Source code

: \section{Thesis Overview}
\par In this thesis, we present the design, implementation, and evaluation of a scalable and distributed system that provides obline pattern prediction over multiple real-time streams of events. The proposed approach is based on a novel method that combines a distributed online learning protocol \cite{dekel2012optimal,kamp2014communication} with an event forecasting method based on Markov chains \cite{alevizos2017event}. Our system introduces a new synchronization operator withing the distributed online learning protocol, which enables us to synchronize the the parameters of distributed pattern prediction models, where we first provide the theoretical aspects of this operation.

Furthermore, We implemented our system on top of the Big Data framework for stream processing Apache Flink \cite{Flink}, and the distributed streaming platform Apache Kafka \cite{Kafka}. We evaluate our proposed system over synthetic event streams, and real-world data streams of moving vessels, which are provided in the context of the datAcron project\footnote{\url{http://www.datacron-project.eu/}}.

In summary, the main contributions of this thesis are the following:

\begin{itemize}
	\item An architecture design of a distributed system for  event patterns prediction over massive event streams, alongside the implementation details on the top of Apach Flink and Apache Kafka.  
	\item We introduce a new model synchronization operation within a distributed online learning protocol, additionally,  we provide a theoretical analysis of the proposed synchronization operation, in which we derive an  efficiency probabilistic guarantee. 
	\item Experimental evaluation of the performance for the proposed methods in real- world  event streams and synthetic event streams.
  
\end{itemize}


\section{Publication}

• _Brief_: Take the entries above and transcribe them exactly as they stand.

• _Written answer_:
Source code

: \section{Thesis Overview}
\par In this thesis, we present the design, implementation, and evaluation of a scalable and distributed system that provides obline pattern prediction over multiple real-time streams of events. The proposed approach is based on a novel method that combines a distributed online learning protocol \cite{dekel2012optimal,kamp2014communication} with an event forecasting method based on Markov chains \cite{alevizos2017event}. Our system introduces a new synchronization operator withing the distributed online learning protocol, which enables us to synchronize the the parameters of distributed pattern prediction models, where we first provide the theoretical aspects of this operation.

Furthermore, We implemented our system on top of the Big Data framework for stream processing Apache Flink \cite{Flink}, and the distributed streaming platform Apache Kafka \cite{Kafka}. We evaluate our proposed system over synthetic event streams, and real-world data streams of moving vessels, which are provided in the context of the datAcron project\footnote{\url{http://www.datacron-project.eu/}}.

In summary, the main contributions of this thesis are the following:

\begin{itemize}
	\item An architecture design of a distributed system for  event patterns prediction over massive event streams, alongside the implementation details on the top of Apach Flink and Apache Kafka.  
	\item We introduce a new model synchronization operation within a distributed online learning protocol, additionally,  we provide a theoretical analysis of the proposed synchronization operation, in which we derive an  efficiency probabilistic guarantee. 
	\item Experimental evaluation of the performance for the proposed methods in real- world  event streams and synthetic event streams.
  
\end{itemize}


\section{Publication}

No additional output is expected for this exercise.